I need them myself regularly
and fail2ban works differently, fail2ban watches the logs and has depending on the mode over 30 regex filters that kick in e.g. at "bad protokol" or "socket error".
This evaluates only connections that cause errors as critical.
Of course it doesn't stop you from limiting the maximum number of connections.
I am running an OpenVPN server on my DD-WRT router.
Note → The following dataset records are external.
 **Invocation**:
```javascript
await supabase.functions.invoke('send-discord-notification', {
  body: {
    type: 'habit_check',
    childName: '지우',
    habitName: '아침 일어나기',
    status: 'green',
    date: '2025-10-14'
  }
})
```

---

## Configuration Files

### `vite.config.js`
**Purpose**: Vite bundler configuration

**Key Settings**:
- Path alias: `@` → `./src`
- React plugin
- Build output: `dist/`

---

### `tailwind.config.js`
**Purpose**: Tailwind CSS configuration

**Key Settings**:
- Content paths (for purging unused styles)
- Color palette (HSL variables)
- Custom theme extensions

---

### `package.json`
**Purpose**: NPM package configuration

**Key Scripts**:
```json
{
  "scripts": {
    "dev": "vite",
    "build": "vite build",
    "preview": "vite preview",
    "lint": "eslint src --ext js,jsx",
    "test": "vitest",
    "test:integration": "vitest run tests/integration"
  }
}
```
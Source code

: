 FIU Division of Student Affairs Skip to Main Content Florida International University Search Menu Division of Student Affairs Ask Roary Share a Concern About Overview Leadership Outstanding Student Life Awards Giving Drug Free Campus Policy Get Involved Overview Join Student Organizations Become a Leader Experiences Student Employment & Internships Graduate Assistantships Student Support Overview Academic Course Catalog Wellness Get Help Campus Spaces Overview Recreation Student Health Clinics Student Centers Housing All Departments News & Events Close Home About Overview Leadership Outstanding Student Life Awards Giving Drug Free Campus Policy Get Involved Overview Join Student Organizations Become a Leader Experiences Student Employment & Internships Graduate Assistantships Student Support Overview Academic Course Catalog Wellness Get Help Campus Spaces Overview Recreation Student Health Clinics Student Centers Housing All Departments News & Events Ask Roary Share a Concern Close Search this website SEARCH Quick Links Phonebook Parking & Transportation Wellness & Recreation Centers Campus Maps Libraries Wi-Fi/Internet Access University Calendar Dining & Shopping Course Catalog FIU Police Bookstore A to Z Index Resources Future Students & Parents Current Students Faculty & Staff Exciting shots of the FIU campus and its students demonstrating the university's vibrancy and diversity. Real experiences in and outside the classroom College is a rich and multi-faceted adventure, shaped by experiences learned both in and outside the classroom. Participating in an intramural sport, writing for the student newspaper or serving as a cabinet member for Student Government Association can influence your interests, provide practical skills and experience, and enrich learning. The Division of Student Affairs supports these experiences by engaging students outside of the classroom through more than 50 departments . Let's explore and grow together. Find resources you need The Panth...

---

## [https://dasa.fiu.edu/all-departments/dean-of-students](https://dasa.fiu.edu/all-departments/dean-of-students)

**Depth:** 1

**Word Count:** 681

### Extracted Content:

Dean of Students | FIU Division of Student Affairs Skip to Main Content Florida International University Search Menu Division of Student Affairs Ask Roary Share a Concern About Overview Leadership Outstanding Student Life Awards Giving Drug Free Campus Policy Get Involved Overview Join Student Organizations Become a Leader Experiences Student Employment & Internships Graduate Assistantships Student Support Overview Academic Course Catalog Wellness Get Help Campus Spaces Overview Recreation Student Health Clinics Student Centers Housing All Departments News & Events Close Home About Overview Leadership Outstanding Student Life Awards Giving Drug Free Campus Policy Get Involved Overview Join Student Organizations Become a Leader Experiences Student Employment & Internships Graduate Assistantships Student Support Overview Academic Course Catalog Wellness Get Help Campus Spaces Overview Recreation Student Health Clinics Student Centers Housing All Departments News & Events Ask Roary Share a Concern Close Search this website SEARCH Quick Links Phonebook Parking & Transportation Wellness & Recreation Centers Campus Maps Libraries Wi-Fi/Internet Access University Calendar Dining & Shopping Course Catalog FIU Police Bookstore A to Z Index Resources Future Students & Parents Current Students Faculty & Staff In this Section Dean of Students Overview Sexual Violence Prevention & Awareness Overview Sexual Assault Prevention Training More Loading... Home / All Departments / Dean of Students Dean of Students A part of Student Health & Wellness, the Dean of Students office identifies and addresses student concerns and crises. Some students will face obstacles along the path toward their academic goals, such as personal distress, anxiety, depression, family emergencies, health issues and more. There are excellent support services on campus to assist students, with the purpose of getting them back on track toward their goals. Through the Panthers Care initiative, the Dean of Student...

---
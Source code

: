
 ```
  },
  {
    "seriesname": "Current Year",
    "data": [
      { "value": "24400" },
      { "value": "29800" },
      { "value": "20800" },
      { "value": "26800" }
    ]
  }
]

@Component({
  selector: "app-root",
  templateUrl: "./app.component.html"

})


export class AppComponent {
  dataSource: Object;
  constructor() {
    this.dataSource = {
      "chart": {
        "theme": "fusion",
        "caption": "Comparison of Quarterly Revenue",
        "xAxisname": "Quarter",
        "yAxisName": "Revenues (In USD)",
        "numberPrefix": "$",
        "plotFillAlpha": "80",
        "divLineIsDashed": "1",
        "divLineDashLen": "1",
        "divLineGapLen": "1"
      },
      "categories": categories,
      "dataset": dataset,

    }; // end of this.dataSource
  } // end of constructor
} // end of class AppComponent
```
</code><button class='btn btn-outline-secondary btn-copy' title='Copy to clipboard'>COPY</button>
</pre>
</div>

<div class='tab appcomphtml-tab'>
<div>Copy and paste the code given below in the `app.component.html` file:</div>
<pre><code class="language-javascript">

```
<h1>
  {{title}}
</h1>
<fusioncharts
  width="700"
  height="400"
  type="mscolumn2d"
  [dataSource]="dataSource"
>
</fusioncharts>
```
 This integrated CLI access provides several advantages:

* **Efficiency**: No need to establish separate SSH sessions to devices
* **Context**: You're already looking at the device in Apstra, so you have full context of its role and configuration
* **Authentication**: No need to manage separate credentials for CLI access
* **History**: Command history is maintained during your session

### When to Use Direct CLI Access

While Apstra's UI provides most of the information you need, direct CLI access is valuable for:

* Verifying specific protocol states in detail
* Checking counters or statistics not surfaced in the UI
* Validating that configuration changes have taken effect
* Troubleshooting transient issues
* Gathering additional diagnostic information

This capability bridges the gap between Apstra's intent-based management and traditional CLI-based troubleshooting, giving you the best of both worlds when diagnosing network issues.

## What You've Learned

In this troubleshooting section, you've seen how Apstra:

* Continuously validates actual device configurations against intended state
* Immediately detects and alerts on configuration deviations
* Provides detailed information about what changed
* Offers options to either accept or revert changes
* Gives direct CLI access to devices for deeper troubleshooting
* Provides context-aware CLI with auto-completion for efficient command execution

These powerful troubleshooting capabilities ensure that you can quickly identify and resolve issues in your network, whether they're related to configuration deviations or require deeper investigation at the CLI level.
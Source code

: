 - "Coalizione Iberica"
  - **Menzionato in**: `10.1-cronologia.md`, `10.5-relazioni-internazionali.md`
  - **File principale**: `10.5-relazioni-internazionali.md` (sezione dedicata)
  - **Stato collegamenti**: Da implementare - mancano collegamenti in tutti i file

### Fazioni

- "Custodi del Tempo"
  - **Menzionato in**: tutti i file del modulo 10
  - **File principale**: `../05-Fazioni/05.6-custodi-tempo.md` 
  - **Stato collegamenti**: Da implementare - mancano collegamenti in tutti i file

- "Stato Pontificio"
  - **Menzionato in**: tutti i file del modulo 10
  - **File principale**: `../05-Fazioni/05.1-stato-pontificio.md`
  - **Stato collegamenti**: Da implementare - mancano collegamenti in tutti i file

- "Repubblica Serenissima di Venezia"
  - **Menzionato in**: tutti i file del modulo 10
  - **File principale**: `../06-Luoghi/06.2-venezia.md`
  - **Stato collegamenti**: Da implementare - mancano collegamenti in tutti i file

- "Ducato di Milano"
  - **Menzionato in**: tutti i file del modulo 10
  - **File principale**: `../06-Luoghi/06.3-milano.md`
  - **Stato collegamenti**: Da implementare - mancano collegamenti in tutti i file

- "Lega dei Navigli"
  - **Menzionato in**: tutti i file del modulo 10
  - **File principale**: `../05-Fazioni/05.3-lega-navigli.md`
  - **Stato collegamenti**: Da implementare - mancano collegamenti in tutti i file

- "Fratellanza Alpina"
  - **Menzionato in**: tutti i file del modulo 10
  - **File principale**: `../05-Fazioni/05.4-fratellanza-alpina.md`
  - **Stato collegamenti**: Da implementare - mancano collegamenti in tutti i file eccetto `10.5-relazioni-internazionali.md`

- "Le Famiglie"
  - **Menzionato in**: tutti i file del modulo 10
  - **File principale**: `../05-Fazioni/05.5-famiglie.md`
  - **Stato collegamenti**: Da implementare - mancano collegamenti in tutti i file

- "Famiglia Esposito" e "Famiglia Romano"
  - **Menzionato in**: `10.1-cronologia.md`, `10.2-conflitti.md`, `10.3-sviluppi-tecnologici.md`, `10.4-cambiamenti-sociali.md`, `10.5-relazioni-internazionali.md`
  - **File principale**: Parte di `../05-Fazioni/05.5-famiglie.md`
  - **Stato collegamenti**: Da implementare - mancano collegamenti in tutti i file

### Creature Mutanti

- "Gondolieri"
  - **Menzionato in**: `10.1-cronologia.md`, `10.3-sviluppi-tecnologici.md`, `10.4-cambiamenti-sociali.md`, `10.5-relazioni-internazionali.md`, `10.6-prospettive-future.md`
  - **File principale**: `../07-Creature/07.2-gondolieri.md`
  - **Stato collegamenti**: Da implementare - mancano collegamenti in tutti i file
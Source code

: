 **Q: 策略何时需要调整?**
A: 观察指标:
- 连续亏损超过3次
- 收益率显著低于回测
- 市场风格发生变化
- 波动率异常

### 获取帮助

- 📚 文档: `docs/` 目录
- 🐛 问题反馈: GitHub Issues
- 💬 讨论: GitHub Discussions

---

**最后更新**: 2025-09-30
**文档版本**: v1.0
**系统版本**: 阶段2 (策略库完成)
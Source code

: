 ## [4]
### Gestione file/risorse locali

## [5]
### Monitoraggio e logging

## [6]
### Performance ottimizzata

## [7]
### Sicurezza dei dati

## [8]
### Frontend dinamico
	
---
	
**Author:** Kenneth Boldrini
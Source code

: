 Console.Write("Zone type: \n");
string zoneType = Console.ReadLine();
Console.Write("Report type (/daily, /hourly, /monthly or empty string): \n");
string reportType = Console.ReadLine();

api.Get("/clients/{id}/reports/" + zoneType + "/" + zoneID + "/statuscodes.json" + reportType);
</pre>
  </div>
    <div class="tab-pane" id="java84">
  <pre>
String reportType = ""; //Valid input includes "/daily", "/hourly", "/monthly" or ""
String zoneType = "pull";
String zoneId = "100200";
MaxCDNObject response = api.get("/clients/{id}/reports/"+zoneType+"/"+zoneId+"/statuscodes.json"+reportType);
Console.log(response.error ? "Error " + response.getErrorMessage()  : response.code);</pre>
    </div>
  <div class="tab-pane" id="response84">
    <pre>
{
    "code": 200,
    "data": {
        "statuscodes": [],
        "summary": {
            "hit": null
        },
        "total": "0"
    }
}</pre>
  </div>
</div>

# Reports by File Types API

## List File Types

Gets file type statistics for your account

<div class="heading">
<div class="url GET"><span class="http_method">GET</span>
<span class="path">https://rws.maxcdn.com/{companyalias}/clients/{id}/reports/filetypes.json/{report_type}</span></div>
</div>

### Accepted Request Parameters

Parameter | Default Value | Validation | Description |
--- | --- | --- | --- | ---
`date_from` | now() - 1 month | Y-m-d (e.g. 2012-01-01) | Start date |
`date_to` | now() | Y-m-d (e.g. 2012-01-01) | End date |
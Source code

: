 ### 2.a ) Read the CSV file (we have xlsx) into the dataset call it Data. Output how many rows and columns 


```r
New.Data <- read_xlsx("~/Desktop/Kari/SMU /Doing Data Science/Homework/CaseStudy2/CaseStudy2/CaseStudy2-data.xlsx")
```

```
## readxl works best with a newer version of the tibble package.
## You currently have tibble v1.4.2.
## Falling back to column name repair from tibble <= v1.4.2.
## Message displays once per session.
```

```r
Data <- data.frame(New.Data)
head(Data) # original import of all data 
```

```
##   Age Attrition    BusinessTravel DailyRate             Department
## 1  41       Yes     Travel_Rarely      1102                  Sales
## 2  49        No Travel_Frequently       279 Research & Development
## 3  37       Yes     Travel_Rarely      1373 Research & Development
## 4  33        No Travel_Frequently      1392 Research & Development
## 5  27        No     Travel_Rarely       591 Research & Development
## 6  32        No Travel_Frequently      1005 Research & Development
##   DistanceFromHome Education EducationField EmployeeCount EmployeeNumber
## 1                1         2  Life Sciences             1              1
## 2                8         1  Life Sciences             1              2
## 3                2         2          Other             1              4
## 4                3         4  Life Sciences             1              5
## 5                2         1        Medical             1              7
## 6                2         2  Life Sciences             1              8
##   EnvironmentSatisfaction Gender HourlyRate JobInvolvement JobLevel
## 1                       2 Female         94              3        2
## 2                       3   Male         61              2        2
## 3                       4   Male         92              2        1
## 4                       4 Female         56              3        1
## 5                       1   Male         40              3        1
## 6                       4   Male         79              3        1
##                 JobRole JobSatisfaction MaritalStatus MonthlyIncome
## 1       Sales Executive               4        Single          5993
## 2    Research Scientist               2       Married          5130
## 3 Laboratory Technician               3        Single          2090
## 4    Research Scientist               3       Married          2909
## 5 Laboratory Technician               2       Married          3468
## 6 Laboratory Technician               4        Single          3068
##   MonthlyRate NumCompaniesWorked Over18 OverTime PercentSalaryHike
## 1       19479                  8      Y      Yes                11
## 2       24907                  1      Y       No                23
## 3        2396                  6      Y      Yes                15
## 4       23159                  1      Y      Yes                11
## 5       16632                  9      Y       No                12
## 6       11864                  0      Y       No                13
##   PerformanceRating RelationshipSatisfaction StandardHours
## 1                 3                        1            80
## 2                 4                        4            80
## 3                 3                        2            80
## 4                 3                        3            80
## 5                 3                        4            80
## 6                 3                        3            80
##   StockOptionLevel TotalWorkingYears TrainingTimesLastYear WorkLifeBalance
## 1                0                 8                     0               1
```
How would I implement this rule to so that too many incorrect authentication attempts to my vpn server on port 1194 would ban the attempting client?
Currently, I only have the following rules in my firewall configuration to allow the openvpn server to work:
Code:
iptables -t nat -I POSTROUTING -o br0 -s $(nvram get openvpn_net)/$(nvram get openvpn_tunmask) -j MASQUERADE
# extra security for openvpn server
WAN_IF="$(ip route | awk '/^default/{print $NF}')"
OVPN_PROTO="$(nvram get openvpn_proto | awk '{print substr ($1,1,3)}')"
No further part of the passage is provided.